The abstractions made in Bitcoin clients are sometimes beneficial for users, such as in the case of displaying a user’s balance. A user’s Bitcoin balance is typically made up of many small amounts corresponding to many private keys. However, most of the evaluated clients abstract these balances into a single figure. This highlights a usability disadvantage of paper wallets – the user must manage these multiple balances manually, and there is no method of seeing an aggregate balance when multiple paper wallets are in use.

C. Technical Language and Content

When performing our evaluation, we identified multiple occurrences of highly specialized or technical language used in the Bitcoin clients. These instances of technical language are confusing, particularly to novice users who are unlikely to be aware of either the jargon, and for whom the language will not help clarify the issues. The language itself highlights the complexity of the tasks associated with Bitcoin, and the difficulty of explaining them simply.

Examples of such language included messages in MultiBit and Bitcoin Core that referenced the client being “out of sync” or “synchronizing with network” (see Figure 2a) referring the process of downloading a full copy of the blockchain or retrieving relevant blocks from a trusted peer. A related message in MultiBit (Figure 2b) and Armory displayed the number of blocks that had been downloaded, as well as the number of connections to the Bitcoin network. These messages are intended to communicate that clients may benefit from faster transaction notifications when connected to more peers, but since peer connectivity is difficult for users to control, there is little benefit in communicating these ideas with the user. Similarly, the number of blocks independently has little significance to most tasks performed by an end user. We suggest that not only could this language be clarified, but that the interfaces could also streamline the amount of information that is presented to the user on every screen.

We also noticed that some clients used highly technical language when they could have used the metaphor to provide a simpler explanation to users. When attempting to authorize a new transaction on Blockchain.info with insufficient funds, the web interface displayed “no free outputs to spend”. This error message is confusing, and would be more easily understood if it referred to the lack of coins instead of the lack of outputs. Similarly, essential actions such as importing or exporting keys were often buried behind advanced or debug menus. In the evaluated clients, there were often few resources to which users could turn for help.

In the cognitive walkthroughs, the answer to the question “will the user know what to do?” was almost always unclear. Interface cues and features such as tool tips, wizards, or other contextual help were almost entirely lacking. Some actions were guided (e.g., Multibit’s prompted backups or create your first wallet), but many actions such as obtaining the balance of a paper or password-derived address were unsupported by help or documentation.

VIII. CONCLUSION

Bitcoin’s usability limitations, particularly those related to key management, pose challenges to its rising popularity. In our evaluation, we found that developers in the Bitcoin ecosystem are making innovative attempts at solving the decadesold problem of usable key management. While some of these techniques seem promising, we find that tasks involving key management can be mired in complex metaphors and confusing abstractions.
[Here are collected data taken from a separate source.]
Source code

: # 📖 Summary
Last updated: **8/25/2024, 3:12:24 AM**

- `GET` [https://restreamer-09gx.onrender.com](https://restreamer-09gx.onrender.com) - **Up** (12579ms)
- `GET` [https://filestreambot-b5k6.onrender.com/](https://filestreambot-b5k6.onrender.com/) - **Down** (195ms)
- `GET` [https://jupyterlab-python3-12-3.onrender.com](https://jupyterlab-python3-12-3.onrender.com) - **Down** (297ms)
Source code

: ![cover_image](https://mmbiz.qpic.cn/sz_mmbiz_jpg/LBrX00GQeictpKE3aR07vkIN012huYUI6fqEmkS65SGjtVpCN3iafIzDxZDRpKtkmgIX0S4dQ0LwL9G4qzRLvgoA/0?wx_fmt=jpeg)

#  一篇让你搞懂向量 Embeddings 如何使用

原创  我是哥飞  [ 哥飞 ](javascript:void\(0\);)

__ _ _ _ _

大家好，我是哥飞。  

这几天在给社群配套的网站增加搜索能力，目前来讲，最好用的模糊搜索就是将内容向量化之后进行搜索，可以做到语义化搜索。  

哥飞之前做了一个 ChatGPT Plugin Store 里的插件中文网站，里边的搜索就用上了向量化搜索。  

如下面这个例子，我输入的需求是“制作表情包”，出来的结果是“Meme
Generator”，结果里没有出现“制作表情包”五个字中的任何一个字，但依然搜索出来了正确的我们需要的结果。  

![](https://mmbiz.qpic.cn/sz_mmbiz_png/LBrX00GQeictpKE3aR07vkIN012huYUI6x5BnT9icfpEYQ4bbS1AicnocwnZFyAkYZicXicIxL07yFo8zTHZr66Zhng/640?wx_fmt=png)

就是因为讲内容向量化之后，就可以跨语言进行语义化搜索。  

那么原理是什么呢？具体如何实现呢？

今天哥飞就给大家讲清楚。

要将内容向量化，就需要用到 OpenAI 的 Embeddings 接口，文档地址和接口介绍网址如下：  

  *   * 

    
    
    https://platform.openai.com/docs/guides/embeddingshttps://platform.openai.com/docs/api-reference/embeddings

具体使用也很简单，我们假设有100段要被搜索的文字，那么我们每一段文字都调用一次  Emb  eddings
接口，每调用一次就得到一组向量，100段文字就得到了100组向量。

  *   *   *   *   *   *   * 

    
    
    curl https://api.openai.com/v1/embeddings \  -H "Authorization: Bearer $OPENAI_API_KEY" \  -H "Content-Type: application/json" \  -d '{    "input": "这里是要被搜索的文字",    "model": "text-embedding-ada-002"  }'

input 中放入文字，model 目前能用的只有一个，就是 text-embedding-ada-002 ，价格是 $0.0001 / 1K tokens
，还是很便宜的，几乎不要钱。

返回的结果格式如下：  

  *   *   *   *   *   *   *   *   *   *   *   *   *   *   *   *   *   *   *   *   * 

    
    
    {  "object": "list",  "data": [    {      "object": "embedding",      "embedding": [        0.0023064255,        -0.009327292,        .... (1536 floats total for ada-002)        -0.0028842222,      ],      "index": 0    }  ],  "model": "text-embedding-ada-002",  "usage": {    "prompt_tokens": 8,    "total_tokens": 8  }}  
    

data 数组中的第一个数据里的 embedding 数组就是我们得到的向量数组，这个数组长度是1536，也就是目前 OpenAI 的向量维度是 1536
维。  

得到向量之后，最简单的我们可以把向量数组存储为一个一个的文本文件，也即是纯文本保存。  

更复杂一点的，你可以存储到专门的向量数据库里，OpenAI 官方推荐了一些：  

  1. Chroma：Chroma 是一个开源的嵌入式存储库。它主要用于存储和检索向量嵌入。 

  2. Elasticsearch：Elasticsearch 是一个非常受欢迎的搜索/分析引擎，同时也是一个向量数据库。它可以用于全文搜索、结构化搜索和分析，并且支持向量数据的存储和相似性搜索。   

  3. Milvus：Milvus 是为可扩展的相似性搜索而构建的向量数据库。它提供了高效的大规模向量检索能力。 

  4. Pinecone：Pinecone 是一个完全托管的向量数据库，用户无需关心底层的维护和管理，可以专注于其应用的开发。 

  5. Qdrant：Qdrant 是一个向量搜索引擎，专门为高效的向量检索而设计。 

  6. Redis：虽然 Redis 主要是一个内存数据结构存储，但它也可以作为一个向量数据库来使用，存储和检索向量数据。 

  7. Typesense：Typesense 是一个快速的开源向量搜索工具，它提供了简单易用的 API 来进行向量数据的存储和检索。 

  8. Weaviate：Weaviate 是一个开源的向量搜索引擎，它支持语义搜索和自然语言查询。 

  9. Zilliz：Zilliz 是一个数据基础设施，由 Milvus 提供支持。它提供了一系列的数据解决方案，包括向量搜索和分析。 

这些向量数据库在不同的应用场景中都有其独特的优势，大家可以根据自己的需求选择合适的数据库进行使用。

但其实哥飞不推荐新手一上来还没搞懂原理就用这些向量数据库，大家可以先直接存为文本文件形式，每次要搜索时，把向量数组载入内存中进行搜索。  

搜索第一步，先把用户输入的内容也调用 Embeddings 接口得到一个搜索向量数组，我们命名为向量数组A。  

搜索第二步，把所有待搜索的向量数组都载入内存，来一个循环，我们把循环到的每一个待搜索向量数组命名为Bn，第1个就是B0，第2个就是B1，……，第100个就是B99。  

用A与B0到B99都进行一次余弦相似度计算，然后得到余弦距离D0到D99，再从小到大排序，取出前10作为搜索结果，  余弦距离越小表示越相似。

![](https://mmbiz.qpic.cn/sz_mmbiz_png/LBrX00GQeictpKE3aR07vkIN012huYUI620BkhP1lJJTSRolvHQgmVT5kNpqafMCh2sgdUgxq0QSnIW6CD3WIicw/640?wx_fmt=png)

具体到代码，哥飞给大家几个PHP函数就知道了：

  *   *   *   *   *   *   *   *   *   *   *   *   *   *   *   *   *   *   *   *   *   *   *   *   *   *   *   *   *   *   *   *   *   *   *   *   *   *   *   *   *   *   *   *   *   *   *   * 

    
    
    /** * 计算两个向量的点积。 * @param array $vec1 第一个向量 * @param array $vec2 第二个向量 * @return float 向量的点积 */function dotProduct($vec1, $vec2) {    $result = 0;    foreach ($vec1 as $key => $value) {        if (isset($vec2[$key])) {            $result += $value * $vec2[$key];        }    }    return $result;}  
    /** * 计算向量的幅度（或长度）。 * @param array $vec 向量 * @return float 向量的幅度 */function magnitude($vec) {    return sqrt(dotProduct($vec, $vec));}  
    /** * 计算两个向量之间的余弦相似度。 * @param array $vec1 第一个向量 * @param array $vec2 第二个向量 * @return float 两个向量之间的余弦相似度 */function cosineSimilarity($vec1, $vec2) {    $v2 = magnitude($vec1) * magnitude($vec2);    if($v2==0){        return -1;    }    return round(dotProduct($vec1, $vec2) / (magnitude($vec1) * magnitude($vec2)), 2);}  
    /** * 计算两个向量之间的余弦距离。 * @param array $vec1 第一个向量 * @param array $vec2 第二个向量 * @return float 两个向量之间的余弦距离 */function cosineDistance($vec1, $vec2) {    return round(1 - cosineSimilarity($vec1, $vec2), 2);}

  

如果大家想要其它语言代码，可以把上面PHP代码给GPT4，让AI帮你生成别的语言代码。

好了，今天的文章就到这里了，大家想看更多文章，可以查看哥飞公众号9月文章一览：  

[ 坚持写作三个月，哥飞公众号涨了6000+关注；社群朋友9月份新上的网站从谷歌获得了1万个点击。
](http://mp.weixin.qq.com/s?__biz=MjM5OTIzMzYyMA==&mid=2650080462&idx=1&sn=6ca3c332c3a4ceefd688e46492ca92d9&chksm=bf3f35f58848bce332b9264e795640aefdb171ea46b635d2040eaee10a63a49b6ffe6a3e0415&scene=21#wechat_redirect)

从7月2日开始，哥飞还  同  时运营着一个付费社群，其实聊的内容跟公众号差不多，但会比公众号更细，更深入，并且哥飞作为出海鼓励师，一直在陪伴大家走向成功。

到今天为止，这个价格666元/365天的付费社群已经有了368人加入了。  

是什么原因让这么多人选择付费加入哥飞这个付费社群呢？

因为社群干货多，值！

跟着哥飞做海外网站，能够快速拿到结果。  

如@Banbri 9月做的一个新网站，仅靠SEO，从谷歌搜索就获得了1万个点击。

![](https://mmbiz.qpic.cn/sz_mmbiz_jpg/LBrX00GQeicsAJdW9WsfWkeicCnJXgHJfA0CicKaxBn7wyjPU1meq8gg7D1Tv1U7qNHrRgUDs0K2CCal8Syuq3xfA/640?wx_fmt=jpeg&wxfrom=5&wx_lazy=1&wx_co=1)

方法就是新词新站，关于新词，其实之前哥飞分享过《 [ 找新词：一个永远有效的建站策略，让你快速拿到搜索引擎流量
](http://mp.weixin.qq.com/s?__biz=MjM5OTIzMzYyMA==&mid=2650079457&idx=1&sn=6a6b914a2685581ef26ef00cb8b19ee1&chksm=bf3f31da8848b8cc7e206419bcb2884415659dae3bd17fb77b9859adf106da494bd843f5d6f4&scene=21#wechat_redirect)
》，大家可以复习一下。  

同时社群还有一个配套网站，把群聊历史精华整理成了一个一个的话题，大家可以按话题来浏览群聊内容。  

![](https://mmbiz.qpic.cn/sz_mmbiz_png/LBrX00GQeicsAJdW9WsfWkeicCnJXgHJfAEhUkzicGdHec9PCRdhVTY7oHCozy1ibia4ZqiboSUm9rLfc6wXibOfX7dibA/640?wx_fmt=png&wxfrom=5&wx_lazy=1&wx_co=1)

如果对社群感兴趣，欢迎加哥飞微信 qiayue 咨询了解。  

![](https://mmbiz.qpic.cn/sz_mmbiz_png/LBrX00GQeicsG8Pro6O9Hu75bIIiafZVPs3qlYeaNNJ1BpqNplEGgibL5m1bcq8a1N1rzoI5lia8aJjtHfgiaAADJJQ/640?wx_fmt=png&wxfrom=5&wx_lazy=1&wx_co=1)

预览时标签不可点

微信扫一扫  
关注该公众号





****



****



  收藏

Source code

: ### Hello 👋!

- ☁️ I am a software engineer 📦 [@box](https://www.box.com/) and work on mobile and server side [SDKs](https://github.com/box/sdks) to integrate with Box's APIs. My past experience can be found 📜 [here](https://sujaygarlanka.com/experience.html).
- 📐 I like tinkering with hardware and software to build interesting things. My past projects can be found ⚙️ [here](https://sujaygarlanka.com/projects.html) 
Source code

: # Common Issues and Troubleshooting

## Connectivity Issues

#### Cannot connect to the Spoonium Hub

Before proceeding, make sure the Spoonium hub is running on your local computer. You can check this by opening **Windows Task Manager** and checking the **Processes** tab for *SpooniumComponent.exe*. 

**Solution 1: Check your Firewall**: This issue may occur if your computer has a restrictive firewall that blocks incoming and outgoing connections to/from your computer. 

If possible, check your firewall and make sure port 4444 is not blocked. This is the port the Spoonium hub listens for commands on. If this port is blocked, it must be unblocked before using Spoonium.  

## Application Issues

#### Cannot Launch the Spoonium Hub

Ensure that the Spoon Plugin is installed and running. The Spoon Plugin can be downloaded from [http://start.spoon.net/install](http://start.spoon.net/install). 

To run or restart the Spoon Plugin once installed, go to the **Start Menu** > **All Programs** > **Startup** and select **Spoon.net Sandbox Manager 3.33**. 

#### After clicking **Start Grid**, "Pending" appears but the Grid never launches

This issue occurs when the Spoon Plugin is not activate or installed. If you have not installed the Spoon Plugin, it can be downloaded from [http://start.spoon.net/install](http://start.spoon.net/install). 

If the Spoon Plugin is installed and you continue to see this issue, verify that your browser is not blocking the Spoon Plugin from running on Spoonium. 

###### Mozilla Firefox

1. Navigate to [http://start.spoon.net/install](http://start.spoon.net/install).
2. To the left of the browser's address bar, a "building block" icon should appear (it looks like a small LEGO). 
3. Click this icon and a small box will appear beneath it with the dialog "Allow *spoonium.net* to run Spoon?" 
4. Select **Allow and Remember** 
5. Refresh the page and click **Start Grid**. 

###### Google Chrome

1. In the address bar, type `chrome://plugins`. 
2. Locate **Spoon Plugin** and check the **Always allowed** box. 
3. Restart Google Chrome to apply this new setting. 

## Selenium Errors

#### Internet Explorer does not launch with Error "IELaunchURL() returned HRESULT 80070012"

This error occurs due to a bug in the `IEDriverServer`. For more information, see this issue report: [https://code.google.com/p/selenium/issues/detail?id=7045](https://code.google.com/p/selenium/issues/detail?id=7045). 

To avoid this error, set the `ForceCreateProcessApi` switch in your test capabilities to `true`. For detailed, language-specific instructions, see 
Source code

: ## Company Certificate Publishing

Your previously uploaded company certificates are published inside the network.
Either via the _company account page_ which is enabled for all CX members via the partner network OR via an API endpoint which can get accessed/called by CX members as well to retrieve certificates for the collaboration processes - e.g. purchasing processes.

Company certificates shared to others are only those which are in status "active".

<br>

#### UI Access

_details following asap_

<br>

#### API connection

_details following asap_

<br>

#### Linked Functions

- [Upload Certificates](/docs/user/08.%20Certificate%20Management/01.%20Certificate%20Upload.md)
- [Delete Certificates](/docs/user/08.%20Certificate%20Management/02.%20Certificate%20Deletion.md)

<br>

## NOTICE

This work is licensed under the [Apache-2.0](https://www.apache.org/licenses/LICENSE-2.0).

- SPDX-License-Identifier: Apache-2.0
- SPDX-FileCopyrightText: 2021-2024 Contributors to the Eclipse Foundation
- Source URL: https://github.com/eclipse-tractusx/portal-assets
Further investigation is needed to better understand and address these issues. A user study would give insight into exactly how these problems are affecting users and it would be interesting to investigate how expert users are (apparently successfully) handling these challenges. Bitcoin presents a new opportunity for public key cryptography to become mainstream, and our evaluation is a first step towards achieving usable key management in decentralized cryptocurrencies.